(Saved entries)
---*---
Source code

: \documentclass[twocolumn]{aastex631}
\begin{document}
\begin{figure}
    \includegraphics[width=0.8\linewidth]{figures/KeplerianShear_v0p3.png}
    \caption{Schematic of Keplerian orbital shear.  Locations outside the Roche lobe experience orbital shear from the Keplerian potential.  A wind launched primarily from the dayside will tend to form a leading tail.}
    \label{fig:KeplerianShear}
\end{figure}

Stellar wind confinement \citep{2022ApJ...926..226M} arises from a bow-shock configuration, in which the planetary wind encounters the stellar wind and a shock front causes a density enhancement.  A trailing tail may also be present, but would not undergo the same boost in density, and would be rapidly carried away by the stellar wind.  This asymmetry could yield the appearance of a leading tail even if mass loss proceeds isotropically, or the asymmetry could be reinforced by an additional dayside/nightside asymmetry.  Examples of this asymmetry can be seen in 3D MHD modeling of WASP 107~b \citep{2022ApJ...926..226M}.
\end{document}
---*---
Using the data above, restate every record word for word.

Answer below:
Source code

: \documentclass[twocolumn]{aastex631}
\begin{document}
\begin{figure}
    \includegraphics[width=0.8\linewidth]{figures/KeplerianShear_v0p3.png}
    \caption{Schematic of Keplerian orbital shear.  Locations outside the Roche lobe experience orbital shear from the Keplerian potential.  A wind launched primarily from the dayside will tend to form a leading tail.}
    \label{fig:KeplerianShear}
\end{figure}

Stellar wind confinement \citep{2022ApJ...926..226M} arises from a bow-shock configuration, in which the planetary wind encounters the stellar wind and a shock front causes a density enhancement.  A trailing tail may also be present, but would not undergo the same boost in density, and would be rapidly carried away by the stellar wind.  This asymmetry could yield the appearance of a leading tail even if mass loss proceeds isotropically, or the asymmetry could be reinforced by an additional dayside/nightside asymmetry.  Examples of this asymmetry can be seen in 3D MHD modeling of WASP 107~b \citep{2022ApJ...926..226M}.
\end{document}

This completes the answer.